Our experience with Kotobee showed us many forms of validation errors that are nearly impossible to correct using a software. No matter how much effort we put into Kotobee Author development, there are types of errors that are inevitable. Those errors originate from the user. For example, those who create their ebook by copying and pasting from their external PDF sources can send along with their content a number of hidden meaningless characters, invisible to the eye, but visible (and prohibited) to the EPUB validator. That is a problem.
In this brief article, we will explain step by step how to accomplish a few goals, by editing an EPUB file ourselves.
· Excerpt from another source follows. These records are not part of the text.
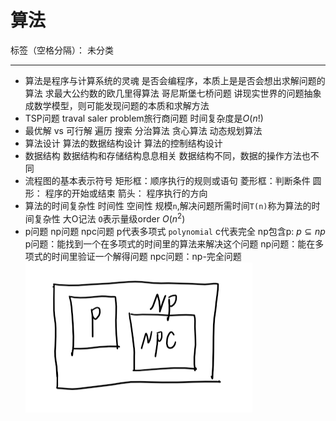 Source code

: ﻿# 算法

标签（空格分隔）： 未分类

---

- 算法是程序与计算系统的灵魂
是否会编程序，本质上是是否会想出求解问题的算法
求最大公约数的欧几里得算法
哥尼斯堡七桥问题
讲现实世界的问题抽象成数学模型，则可能发现问题的本质和求解方法
- TSP问题 traval saler problem旅行商问题
时间复杂度是$O{(n!)}$
- 最优解 vs 可行解
遍历 搜索
分治算法
贪心算法
动态规划算法
- 算法设计
算法的数据结构设计
算法的控制结构设计
- 数据结构
数据结构和存储结构息息相关
数据结构不同，数据的操作方法也不同
- 流程图的基本表示符号
矩形框：顺序执行的规则或语句
菱形框：判断条件
圆形： 程序的开始或结束
箭头： 程序执行的方向
- 算法的时间复杂性
时间性 空间性
规模`n`,解决问题所需时间`T(n)`称为算法的时间复杂性
大O记法
`O`表示量级order 
$O(n^2)$
- p问题 np问题 npc问题
p代表多项式 `polynomial`
c代表完全
np包含p: 
$p\subseteq np$
p问题：能找到一个在多项式的时间里的算法来解决这个问题
np问题：能在多项式的时间里验证一个解得问题
npc问题：np-完全问题
![pn](../images/问题分类.png)






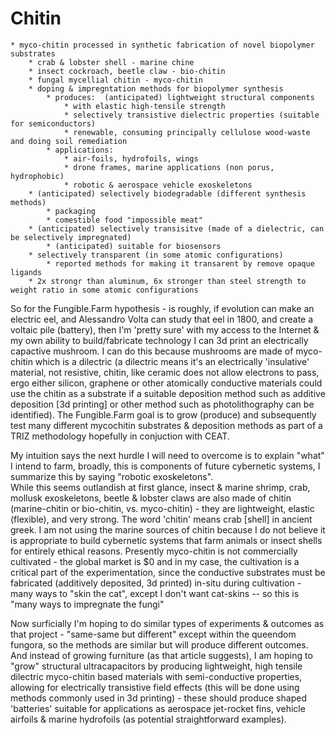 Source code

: # Chitin


    * myco-chitin processed in synthetic fabrication of novel biopolymer substrates
        * crab & lobster shell - marine chine
        * insect cockroach, beetle claw - bio-chitin
        * fungal mycellial chitin - myco-chitin
        * doping & impregntation methods for biopolymer synthesis
            * produces:  (anticipated) lightweight structural components
                * with elastic high-tensile strength 
                * selectively transistive dielectric properties (suitable for semiconductors)
                * renewable, consuming principally cellulose wood-waste and doing soil remediation
            * applications: 
                * air-foils, hydrofoils, wings
                * drone frames, marine applications (non porus, hydrophobic)
                * robotic & aerospace vehicle exoskeletons
        * (anticipated) selectively biodegradable (different synthesis methods)
            * packaging
            * comestible food "impossible meat"
        * (anticipated) selectively transisitve (made of a dielectric, can be selectively impregnated)
            * (anticipated) suitable for biosensors
        * selectively transparent (in some atomic configurations)
            * reported methods for making it transarent by remove opaque ligands
        * 2x strongr than aluminum, 6x stronger than steel strength to weight ratio in some atomic configurations



So for the Fungible.Farm hypothesis - is roughly, if evolution can make an electric eel, and Alessandro Volta can study that eel in 1800, and create a voltaic pile (battery), then I'm 'pretty sure' with my access to the Internet & my own ability to build/fabricate technology I can 3d print an electrically capactive mushroom.  I can do this because mushrooms are made of myco-chitin which is a  dilectric (a dilectric means it's an electrically 'insulative' material, not resistive, chitin, like ceramic does not allow electrons to pass, ergo either silicon, graphene or other atomically conductive materials could use the chitin as a substrate if a suitable deposition method such as additive deposition [3d printing] or other method such as photolithography can be identified).   The Fungible.Farm goal is to grow (produce) and subsequently test many different mycochitin substrates & deposition methods as part of a TRIZ methodology hopefully in conjuction with CEAT.



My intuition says the next hurdle I will need to overcome is to explain "what" I intend to farm, broadly, this is components of future cybernetic systems, I summarize this by saying "robotic exoskeletons".  
While this seems outlandish at first glance, insect & marine shrimp, crab, mollusk exoskeletons, beetle & lobster claws are also made of chitin (marine-chitin or bio-chitin, vs. myco-chitin) - they are lightweight, elastic (flexible), and very strong.  The word 'chitin' means crab [shell] in ancient greek.  I am not using the marine sources of chitin because I do not believe it is appropriate to build cybernetic systems that farm animals or insect shells for entirely ethical reasons.  Presently myco-chitin is not commercially cultivated - the global market is $0 and in my case, the cultivation is a critical part of the experimentation, since the conductive substrates must be fabricated (additively deposited, 3d printed) in-situ during cultivation - many ways to "skin the cat", except I don't want cat-skins -- so this is "many ways to impregnate the fungi" 


Now surficially I'm hoping to do similar types of experiments & outcomes as that project - "same-same but different" except within the queendom fungora, so the methods are similar but will produce different outcomes. 
And instead of growing furniture (as that article suggests), I am hoping to "grow" structural ultracapacitors by producing lightweight, high tensile dilectric myco-chitin based materials with semi-conductive properties, allowing for electrically transistive field effects (this will be done using methods commonly used in 3d printing) - these should produce shaped 'batteries' suitable for applications as aerospace jet-rocket fins, vehicle airfoils & marine hydrofoils (as potential straightforward examples).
If you are not yet very familiar with the EPUB format, a strongly recommended read can be found here: Alice in EPUB-land: Understanding the EPUB Format.
The basics
Just to recap. An EPUB file is a compressed ZIP archive file. Nothing more nothing less. Let’s go over a few simple operations:
Extracting content
To extra the contents, rename the extension to .zip. Use any Zip extraction tool, and grab the files inside the folder. I personally use WinRAR, allowing me to right-click on the file and choose Extract to ‘folder name’.
Compressing back
After completing your edits, select all the files at the root level (that you have extracted), and compress them back into a .zip file. On Windows, this can be done by right-clicking, and from the Context menu select Send to > Compressed (zipped) folder. Rename the extension to .epub.
Important files
The most important file you should be after is the package file, which describes the entire book. The package file not have a fixed location. Its location is rather indicated inside the container.xml file, which you’ll find inside the META-INF folder. As a reminder, for further understanding of the EPUB anatomy, this is a recommended read: Alice in EPUB-land: Understanding the EPUB Format.
The following action steps all require that you have the package file open in front of you, using any text editor. I prefer Notepad++.
Editing chapter content
- From the package file, search for <manifest>.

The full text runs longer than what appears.